The institutional goal of science is the extension of certified knowledge. The technical methods employed towards this end provide the relevant definition of knowledge: empirically confirmed and logically consistent statements of regularities (which are, in effect, predictions). The institutional imperatives (mores) derive from the goal and the methods. The entire structure of technical and moral norms implements the final objective. The technical norm of empirical evidence, adequate and reliable, is a prerequisite for sustained true prediction; the technical norm of logical consistency, a prerequisite for systematic and valid prediction. The mores of science possess a methodologic rationale but they are binding not only because they are procedurally efficient, but because they are believed right and good. They are moral as well as technical prescriptions.

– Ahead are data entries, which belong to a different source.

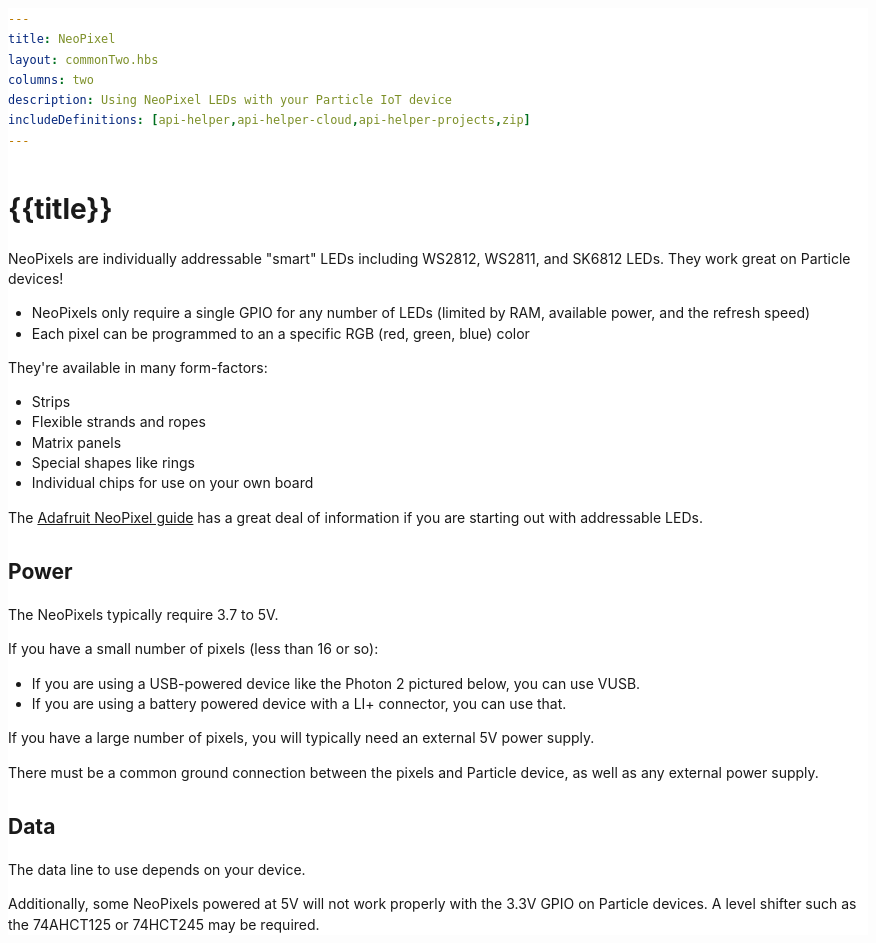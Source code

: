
 ```yaml
---
title: NeoPixel
layout: commonTwo.hbs
columns: two
description: Using NeoPixel LEDs with your Particle IoT device
includeDefinitions: [api-helper,api-helper-cloud,api-helper-projects,zip]
---
```


# {{title}}

NeoPixels are individually addressable "smart" LEDs including WS2812, WS2811, and SK6812 LEDs. They work great on Particle devices!

- NeoPixels only require a single GPIO for any number of LEDs (limited by RAM, available power, and the refresh speed)
- Each pixel can be programmed to an a specific RGB (red, green, blue) color

They're available in many form-factors:

- Strips
- Flexible strands and ropes
- Matrix panels
- Special shapes like rings
- Individual chips for use on your own board

The [Adafruit NeoPixel guide](https://learn.adafruit.com/adafruit-neopixel-uberguide/the-magic-of-neopixels) has a great 
deal of information if you are starting out with addressable LEDs.


## Power

The NeoPixels typically require 3.7 to 5V.

If you have a small number of pixels (less than 16 or so):

- If you are using a USB-powered device like the Photon 2 pictured below, you can use VUSB.
- If you are using a battery powered device with a LI+ connector, you can use that.

If you have a large number of pixels, you will typically need an external 5V power supply.

There must be a common ground connection between the pixels and Particle device, as well as any external power supply.

## Data

The data line to use depends on your device.

Additionally, some NeoPixels powered at 5V will not work properly with the 3.3V GPIO on Particle devices. A
level shifter such as the 74AHCT125 or 74HCT245 may be required.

Four sets of institutional imperatives - universalism, communism, disinterestedness, organized skepticism - are taken to comprise the ethos of modern science.

 

Universalism

Universalism [5] finds immediate expression in the canon that truth-claims, whatever their source, are to be subjected to preestablished impersonal criteria: consonant with observation and with previously confirmed knowledge. The acceptance or rejection of claims entering the lists of science is not to depend on the personal or social attributes of their protagonist; his race, nationality, religion, class, and personal qualities are as such irrelevant. Objectivity precludes particularism. The circumstance that scientifically verified formulations refer in that specific sense to objective sequences and correlations militates against all efforts to impose particularistic criteria of validity. The Haber process cannot be invalidated by a Nuremberg decree nor can an Anglophobe repeal the law of gravitation. The chauvinist may expunge the names of alien scientists from historical textbooks but their formulations remain indispensable to science and technology. However echt-deutsch or hundred-percent American the final increment, some aliens are accessories before the fact of every new scientific advance. The imperative of universalism is rooted deep in the impersonal character of science.

However, the institution of science is part of a larger social structure with which it is not always integrated. When the larger culture opposes universalism, the ethos of science is subjected to serious strain. Ethnocentrism is not compatible with universalism. Particularly in times of international conflict, when the dominant definition of the situation is such as to emphasize national loyalties, the man of science is subjected to the conflicting imperatives of scientific universalism and of ethnocentric particularism [6]. The structure of the situation in which he finds himself determines the social role that is called into play. The man of science may be converted into a man of war - and act accordingly. Thus, in 1914 the manifesto of ninety-three German scientists and scholars - among them, Baeyer, Brentano, Ehrlich, Haber, Eduard Meyer, Ostwald, Planck, Schmoller, and Wassermann - unloosed a polemic in which German, French, and English men arrayed their political selves in the garb of scientists. Dispassionate scientists impugned “enemy” contributions, charging nationalistic bias, log-rolling, intellectual dishonesty, incompetence, and lack of creative capacity [7]. Yet this very deviation from the norm of universalism actually presupposed the legitimacy of the norm. For nationalistic bias is opprobrious only if judged in terms of the standard of universalism; within another institutional context, it is redefined as a virtue, patriotism. Thus in the process of condemning their violation, the mores are reaffirmed.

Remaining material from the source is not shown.